September 16, 2022
TOKYO – The government spent about ¥1.55 trillion on measures in fiscal 2015-20 to soften the impact of the Comprehensive and Progressive Agreement for Trans-Pacific Partnership (TPP) on domestic businesses, but many policy goals have not been achieved, according to the Board of Audit.
This is the first time a clear picture of the budget execution for TPP-related measures has been revealed. As some projects failed to achieve satisfactory results, the board called on the Agriculture, Forestry and Fisheries Ministry to take steps to improve the situation Wednesday.
Japan, Australia and Canada are among the 11 members of the TPP trade deal, which came into force in December 2018. A major pillar of the TPP is the abolishment or reduction of tariffs on key agricultural products such as rice, beef and pork. This has made boosting the competitiveness of domestic farmers a pressing task.

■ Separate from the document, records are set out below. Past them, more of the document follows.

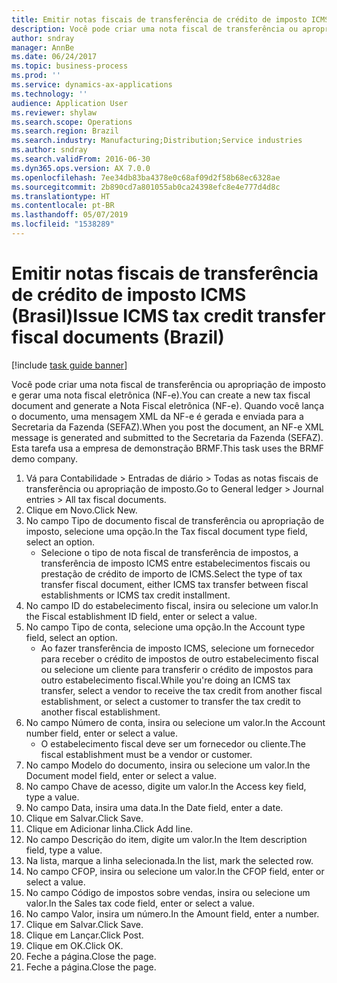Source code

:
 ```yaml
---
title: Emitir notas fiscais de transferência de crédito de imposto ICMS (Brasil)
description: Você pode criar uma nota fiscal de transferência ou apropriação de imposto e gerar uma nota fiscal eletrônica (NF-e).
author: sndray
manager: AnnBe
ms.date: 06/24/2017
ms.topic: business-process
ms.prod: ''
ms.service: dynamics-ax-applications
ms.technology: ''
audience: Application User
ms.reviewer: shylaw
ms.search.scope: Operations
ms.search.region: Brazil
ms.search.industry: Manufacturing;Distribution;Service industries
ms.author: sndray
ms.search.validFrom: 2016-06-30
ms.dyn365.ops.version: AX 7.0.0
ms.openlocfilehash: 7ee34db83ba4378e0c68af09d2f58b68ec6328ae
ms.sourcegitcommit: 2b890cd7a801055ab0ca24398efc8e4e777d4d8c
ms.translationtype: HT
ms.contentlocale: pt-BR
ms.lasthandoff: 05/07/2019
ms.locfileid: "1538289"
---
```

# <a name="issue-icms-tax-credit-transfer-fiscal-documents-brazil"></a><span data-ttu-id="33a08-103">Emitir notas fiscais de transferência de crédito de imposto ICMS (Brasil)</span><span class="sxs-lookup"><span data-stu-id="33a08-103">Issue ICMS tax credit transfer fiscal documents (Brazil)</span></span>

[!include [task guide banner](../../includes/task-guide-banner.md)]

<span data-ttu-id="33a08-104">Você pode criar uma nota fiscal de transferência ou apropriação de imposto e gerar uma nota fiscal eletrônica (NF-e).</span><span class="sxs-lookup"><span data-stu-id="33a08-104">You can create a new tax fiscal document and generate a Nota Fiscal eletrônica (NF-e).</span></span> <span data-ttu-id="33a08-105">Quando você lança o documento, uma mensagem XML da NF-e é gerada e enviada para a Secretaria da Fazenda (SEFAZ).</span><span class="sxs-lookup"><span data-stu-id="33a08-105">When you post the document, an NF-e XML message is generated and submitted to the Secretaria da Fazenda (SEFAZ).</span></span> <span data-ttu-id="33a08-106">Esta tarefa usa a empresa de demonstração BRMF.</span><span class="sxs-lookup"><span data-stu-id="33a08-106">This task uses the BRMF demo company.</span></span>

1. <span data-ttu-id="33a08-107">Vá para Contabilidade > Entradas de diário > Todas as notas fiscais de transferência ou apropriação de imposto.</span><span class="sxs-lookup"><span data-stu-id="33a08-107">Go to General ledger > Journal entries > All tax fiscal documents.</span></span>
2. <span data-ttu-id="33a08-108">Clique em Novo.</span><span class="sxs-lookup"><span data-stu-id="33a08-108">Click New.</span></span>
3. <span data-ttu-id="33a08-109">No campo Tipo de documento fiscal de transferência ou apropriação de imposto, selecione uma opção.</span><span class="sxs-lookup"><span data-stu-id="33a08-109">In the Tax fiscal document type field, select an option.</span></span>
    * <span data-ttu-id="33a08-110">Selecione o tipo de nota fiscal de transferência de impostos, a transferência de imposto ICMS entre estabelecimentos fiscais ou prestação de crédito de importo de ICMS.</span><span class="sxs-lookup"><span data-stu-id="33a08-110">Select the type of tax transfer fiscal document, either ICMS tax transfer between fiscal establishments or ICMS tax credit installment.</span></span>  
4. <span data-ttu-id="33a08-111">No campo ID do estabelecimento fiscal, insira ou selecione um valor.</span><span class="sxs-lookup"><span data-stu-id="33a08-111">In the Fiscal establishment ID field, enter or select a value.</span></span>
5. <span data-ttu-id="33a08-112">No campo Tipo de conta, selecione uma opção.</span><span class="sxs-lookup"><span data-stu-id="33a08-112">In the Account type field, select an option.</span></span>
    * <span data-ttu-id="33a08-113">Ao fazer transferência de imposto ICMS, selecione um fornecedor para receber o crédito de impostos de outro estabelecimento fiscal ou selecione um cliente para transferir o crédito de impostos para outro estabelecimento fiscal.</span><span class="sxs-lookup"><span data-stu-id="33a08-113">While you're doing an ICMS tax transfer, select a vendor to receive the tax credit from another fiscal establishment, or select a customer to transfer the tax credit to another fiscal establishment.</span></span>  
6. <span data-ttu-id="33a08-114">No campo Número de conta, insira ou selecione um valor.</span><span class="sxs-lookup"><span data-stu-id="33a08-114">In the Account number field, enter or select a value.</span></span>
    * <span data-ttu-id="33a08-115">O estabelecimento fiscal deve ser um fornecedor ou cliente.</span><span class="sxs-lookup"><span data-stu-id="33a08-115">The fiscal establishment must be a vendor or customer.</span></span>  
7. <span data-ttu-id="33a08-116">No campo Modelo do documento, insira ou selecione um valor.</span><span class="sxs-lookup"><span data-stu-id="33a08-116">In the Document model field, enter or select a value.</span></span>
8. <span data-ttu-id="33a08-117">No campo Chave de acesso, digite um valor.</span><span class="sxs-lookup"><span data-stu-id="33a08-117">In the Access key field, type a value.</span></span>
9. <span data-ttu-id="33a08-118">No campo Data, insira uma data.</span><span class="sxs-lookup"><span data-stu-id="33a08-118">In the Date field, enter a date.</span></span>
10. <span data-ttu-id="33a08-119">Clique em Salvar.</span><span class="sxs-lookup"><span data-stu-id="33a08-119">Click Save.</span></span>
11. <span data-ttu-id="33a08-120">Clique em Adicionar linha.</span><span class="sxs-lookup"><span data-stu-id="33a08-120">Click Add line.</span></span>
12. <span data-ttu-id="33a08-121">No campo Descrição do item, digite um valor.</span><span class="sxs-lookup"><span data-stu-id="33a08-121">In the Item description field, type a value.</span></span>
13. <span data-ttu-id="33a08-122">Na lista, marque a linha selecionada.</span><span class="sxs-lookup"><span data-stu-id="33a08-122">In the list, mark the selected row.</span></span>
14. <span data-ttu-id="33a08-123">No campo CFOP, insira ou selecione um valor.</span><span class="sxs-lookup"><span data-stu-id="33a08-123">In the CFOP field, enter or select a value.</span></span>
15. <span data-ttu-id="33a08-124">No campo Código de impostos sobre vendas, insira ou selecione um valor.</span><span class="sxs-lookup"><span data-stu-id="33a08-124">In the Sales tax code field, enter or select a value.</span></span>
16. <span data-ttu-id="33a08-125">No campo Valor, insira um número.</span><span class="sxs-lookup"><span data-stu-id="33a08-125">In the Amount field, enter a number.</span></span>
17. <span data-ttu-id="33a08-126">Clique em Salvar.</span><span class="sxs-lookup"><span data-stu-id="33a08-126">Click Save.</span></span>
18. <span data-ttu-id="33a08-127">Clique em Lançar.</span><span class="sxs-lookup"><span data-stu-id="33a08-127">Click Post.</span></span>
19. <span data-ttu-id="33a08-128">Clique em OK.</span><span class="sxs-lookup"><span data-stu-id="33a08-128">Click OK.</span></span>
20. <span data-ttu-id="33a08-129">Feche a página.</span><span class="sxs-lookup"><span data-stu-id="33a08-129">Close the page.</span></span>
21. <span data-ttu-id="33a08-130">Feche a página.</span><span class="sxs-lookup"><span data-stu-id="33a08-130">Close the page.</span></span>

During the six-year period scrutinized by the board, the government allocated a combined budget of about ¥1.94 trillion intended to bolster and improve business operators, such as by developing potential farm operators and supporting consolidation of farmland.
The audit found that spending came to about ¥1.55 trillion — about 80% of the total, including about ¥532 billion allocated to funds mainly for the distribution of subsidies. About ¥274 billion was carried forward to fiscal 2021, and about ¥112 billion went unused.

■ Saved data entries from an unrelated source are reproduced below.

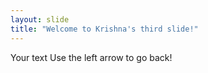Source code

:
 ```yaml
---
layout: slide
title: "Welcome to Krishna's third slide!"
---
```

Your text
Use the left arrow to go back!
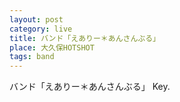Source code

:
 ```yaml
---
layout: post
category: live
title: バンド「えありー＊あんさんぶる」
place: 大久保HOTSHOT
tags: band
---
```

バンド「えありー＊あんさんぶる」 Key.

The Board of Audit also examined whether related projects achieved set performance targets.
According to the board, all three projects in two of the six key policy areas — improving international competitiveness and the competitiveness of the forestry industry — had met their targets.
However, targets had not been achieved in seven of the 11 projects in the remaining key policy areas, which included cultivating demand for exports, and improving the profitability of livestock and dairy farming operations.
In a project to bolster the business foundations of livestock farmers in various districts, only 143 districts — 41% of the total — achieved the target of increasing the number of cattle raised for breeding and milking by at least 10%.
There is no prospect of spending about ¥13.5 billion held by funds, due to reasons including a failure to find operators to participate in projects.
The board has instructed the agricultural ministry to return the “excessive” accumulation of funds to state coffers.
“We’ll look into this matter, based on the board’s findings,” a ministry official said.